Preprocessor statements are used to configure preprocessor modules, which are Snort components that act on or alter packets prior to matching them against rules. For example, the preprocessor frag2 re-assembles fragmented packets, and it also watches out for IP-fragment-based attacks and other fragment-related anomalies.
Output statements configure postprocessor modules, which provide different means of logging or otherwise archiving Snort alerts and observed packets. For example, the database postprocessor can be used to log packets to a MySQL database for later correlation and analysis by tools such as ACID (www.andrew.cmu.edu/~rdanyliw/snort/snortacid.html).
Finally, rules can be listed either directly, as with Listing 2's “Cisco Catalyst Remote Access” alert, or in included text files, as with the remainder of Listing 2. The latter method makes it easy to use the rule files maintained by the Snort team at www.snort.org/dl/signatures/snortrules.tar.gz (updated every 30 minutes!) or the ArachNID rules at www.whitehats.com/ids.

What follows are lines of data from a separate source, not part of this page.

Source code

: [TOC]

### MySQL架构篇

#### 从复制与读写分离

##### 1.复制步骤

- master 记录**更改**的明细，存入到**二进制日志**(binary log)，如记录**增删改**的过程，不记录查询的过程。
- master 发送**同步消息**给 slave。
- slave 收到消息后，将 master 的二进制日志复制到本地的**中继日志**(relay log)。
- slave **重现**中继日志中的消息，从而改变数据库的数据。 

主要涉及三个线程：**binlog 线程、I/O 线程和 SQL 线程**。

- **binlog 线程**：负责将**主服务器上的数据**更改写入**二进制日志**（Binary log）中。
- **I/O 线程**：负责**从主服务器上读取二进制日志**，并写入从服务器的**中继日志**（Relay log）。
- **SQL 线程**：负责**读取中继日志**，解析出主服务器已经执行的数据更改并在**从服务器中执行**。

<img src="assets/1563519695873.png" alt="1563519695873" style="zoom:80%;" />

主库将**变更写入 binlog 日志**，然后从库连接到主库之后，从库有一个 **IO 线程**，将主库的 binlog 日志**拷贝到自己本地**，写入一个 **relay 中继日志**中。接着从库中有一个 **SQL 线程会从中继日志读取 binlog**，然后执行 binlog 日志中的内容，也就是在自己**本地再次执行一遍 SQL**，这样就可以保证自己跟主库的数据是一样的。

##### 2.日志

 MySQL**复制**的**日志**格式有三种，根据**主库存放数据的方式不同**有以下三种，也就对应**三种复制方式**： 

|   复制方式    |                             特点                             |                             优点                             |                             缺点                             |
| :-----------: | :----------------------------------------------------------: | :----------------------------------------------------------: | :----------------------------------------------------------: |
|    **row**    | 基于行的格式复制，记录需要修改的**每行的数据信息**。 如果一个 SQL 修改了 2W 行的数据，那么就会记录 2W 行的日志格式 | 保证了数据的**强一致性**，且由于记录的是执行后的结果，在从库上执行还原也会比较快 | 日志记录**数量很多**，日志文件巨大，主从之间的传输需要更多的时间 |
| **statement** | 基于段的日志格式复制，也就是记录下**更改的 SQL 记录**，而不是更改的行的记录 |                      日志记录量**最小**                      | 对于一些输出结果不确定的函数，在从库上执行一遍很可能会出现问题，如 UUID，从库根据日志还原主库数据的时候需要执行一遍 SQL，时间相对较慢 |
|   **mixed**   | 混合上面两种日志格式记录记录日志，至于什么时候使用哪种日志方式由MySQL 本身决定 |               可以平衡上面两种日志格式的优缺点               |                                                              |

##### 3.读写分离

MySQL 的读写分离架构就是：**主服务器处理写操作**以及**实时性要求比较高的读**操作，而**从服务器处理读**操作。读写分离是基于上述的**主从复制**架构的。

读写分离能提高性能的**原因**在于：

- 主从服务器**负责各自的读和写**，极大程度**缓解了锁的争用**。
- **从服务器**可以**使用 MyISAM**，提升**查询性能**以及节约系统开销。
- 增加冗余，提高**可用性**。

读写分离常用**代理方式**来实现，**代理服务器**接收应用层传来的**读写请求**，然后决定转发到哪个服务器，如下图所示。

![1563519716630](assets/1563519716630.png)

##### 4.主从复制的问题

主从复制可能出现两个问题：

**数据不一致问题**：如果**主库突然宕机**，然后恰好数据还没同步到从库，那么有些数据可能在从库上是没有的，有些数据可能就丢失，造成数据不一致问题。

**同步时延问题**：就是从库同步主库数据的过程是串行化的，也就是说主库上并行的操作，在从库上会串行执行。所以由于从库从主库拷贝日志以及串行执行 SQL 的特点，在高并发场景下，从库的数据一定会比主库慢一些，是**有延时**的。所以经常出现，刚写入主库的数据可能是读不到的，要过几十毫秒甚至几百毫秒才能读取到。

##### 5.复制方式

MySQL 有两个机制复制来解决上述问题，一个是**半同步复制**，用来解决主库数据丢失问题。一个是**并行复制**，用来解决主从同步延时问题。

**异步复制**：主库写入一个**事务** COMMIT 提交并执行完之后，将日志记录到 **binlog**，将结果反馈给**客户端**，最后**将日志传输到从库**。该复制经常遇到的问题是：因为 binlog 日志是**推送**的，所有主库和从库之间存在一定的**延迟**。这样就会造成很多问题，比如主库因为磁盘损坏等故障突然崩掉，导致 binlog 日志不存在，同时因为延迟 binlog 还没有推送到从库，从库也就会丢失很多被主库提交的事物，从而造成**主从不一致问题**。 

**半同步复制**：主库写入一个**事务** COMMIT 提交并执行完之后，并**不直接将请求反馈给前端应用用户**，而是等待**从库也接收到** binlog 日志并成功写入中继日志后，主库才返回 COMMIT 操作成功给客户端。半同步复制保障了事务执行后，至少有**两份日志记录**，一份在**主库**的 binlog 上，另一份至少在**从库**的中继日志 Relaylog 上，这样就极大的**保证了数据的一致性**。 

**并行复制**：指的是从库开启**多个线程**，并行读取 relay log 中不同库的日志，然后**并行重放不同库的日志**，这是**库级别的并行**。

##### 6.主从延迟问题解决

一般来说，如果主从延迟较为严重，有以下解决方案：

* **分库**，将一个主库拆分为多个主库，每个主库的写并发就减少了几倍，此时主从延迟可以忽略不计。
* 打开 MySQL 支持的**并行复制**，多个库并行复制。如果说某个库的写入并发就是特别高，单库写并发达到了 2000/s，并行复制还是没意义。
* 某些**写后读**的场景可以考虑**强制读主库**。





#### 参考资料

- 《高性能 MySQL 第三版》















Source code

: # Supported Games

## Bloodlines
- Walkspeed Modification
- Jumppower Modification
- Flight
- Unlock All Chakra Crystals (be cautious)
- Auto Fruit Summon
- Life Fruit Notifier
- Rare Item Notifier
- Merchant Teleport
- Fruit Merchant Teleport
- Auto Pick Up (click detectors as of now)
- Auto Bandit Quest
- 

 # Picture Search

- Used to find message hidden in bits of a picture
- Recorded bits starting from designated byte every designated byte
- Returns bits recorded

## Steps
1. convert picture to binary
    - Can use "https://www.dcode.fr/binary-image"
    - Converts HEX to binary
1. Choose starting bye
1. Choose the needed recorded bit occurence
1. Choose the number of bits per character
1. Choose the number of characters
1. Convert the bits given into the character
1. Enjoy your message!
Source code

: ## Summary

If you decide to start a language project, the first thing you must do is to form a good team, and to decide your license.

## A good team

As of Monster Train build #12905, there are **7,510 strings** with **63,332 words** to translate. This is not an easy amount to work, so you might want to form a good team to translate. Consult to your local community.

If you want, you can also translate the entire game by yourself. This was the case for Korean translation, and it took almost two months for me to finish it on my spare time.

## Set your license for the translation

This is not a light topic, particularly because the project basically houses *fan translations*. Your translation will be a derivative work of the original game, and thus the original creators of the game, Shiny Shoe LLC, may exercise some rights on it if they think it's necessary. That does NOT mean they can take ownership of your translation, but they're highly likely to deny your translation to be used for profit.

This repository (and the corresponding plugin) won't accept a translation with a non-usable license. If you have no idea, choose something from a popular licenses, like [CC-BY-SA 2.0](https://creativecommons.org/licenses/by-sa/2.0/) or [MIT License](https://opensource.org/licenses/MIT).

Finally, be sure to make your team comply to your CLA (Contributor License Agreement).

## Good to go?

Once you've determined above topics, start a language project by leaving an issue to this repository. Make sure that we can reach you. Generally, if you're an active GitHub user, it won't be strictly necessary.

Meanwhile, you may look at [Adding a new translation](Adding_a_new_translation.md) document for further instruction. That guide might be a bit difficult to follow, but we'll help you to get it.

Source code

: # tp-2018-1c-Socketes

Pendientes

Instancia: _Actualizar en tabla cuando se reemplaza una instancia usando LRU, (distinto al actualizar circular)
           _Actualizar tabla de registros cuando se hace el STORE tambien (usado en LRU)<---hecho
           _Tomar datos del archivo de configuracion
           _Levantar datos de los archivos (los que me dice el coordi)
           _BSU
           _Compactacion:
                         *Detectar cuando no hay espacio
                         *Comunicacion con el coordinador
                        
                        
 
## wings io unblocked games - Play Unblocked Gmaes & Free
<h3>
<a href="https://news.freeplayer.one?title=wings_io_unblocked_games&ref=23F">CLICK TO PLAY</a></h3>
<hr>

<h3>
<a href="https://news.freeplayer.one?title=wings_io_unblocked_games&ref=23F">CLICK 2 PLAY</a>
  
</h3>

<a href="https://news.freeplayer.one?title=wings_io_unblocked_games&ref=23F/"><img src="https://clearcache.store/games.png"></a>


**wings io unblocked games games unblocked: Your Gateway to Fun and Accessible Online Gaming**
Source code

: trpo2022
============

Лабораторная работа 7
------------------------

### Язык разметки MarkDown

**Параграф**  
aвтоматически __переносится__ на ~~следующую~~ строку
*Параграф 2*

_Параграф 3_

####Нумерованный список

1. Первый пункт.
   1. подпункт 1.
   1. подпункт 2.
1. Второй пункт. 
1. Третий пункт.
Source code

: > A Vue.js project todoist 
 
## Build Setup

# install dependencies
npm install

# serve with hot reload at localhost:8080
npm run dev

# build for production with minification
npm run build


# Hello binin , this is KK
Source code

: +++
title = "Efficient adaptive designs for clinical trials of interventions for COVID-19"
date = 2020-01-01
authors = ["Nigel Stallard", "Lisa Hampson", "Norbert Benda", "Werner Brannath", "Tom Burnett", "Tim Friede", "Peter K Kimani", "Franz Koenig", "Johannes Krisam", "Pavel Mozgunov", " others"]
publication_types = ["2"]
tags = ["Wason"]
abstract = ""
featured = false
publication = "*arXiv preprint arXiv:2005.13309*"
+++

To start Snort in NIDS mode using this configuration file, execute this command:
snort -c /etc/snort/snort.conf -D -i eth1
Remember that in earlier examples we set up eth1 as our stealth interface.
By default, Snort will log alerts to /var/log/snort/alert and port-scanning activity to /var/log/snort/portscan.log. Packets referenced in alerts will be logged to subdirectories of /var/log/snort, as described in Listing 3.
A dedicated NIDS probe will need to start Snort in its boot routine. The official Snort RPM automatically installs the startup script /etc/init.d/snortd. Once you've configured Snort to your satisfaction, activate this script for the desired runlevels with the chkconfig command. You may need to write your own startup script if you installed Snort from source.
Running Snort in NIDS mode deserves its own article, even a whole series of articles, but this is enough to illustrate that Snort can be used with a non-IP-addressed interface and to show how to get started with NIDS mode.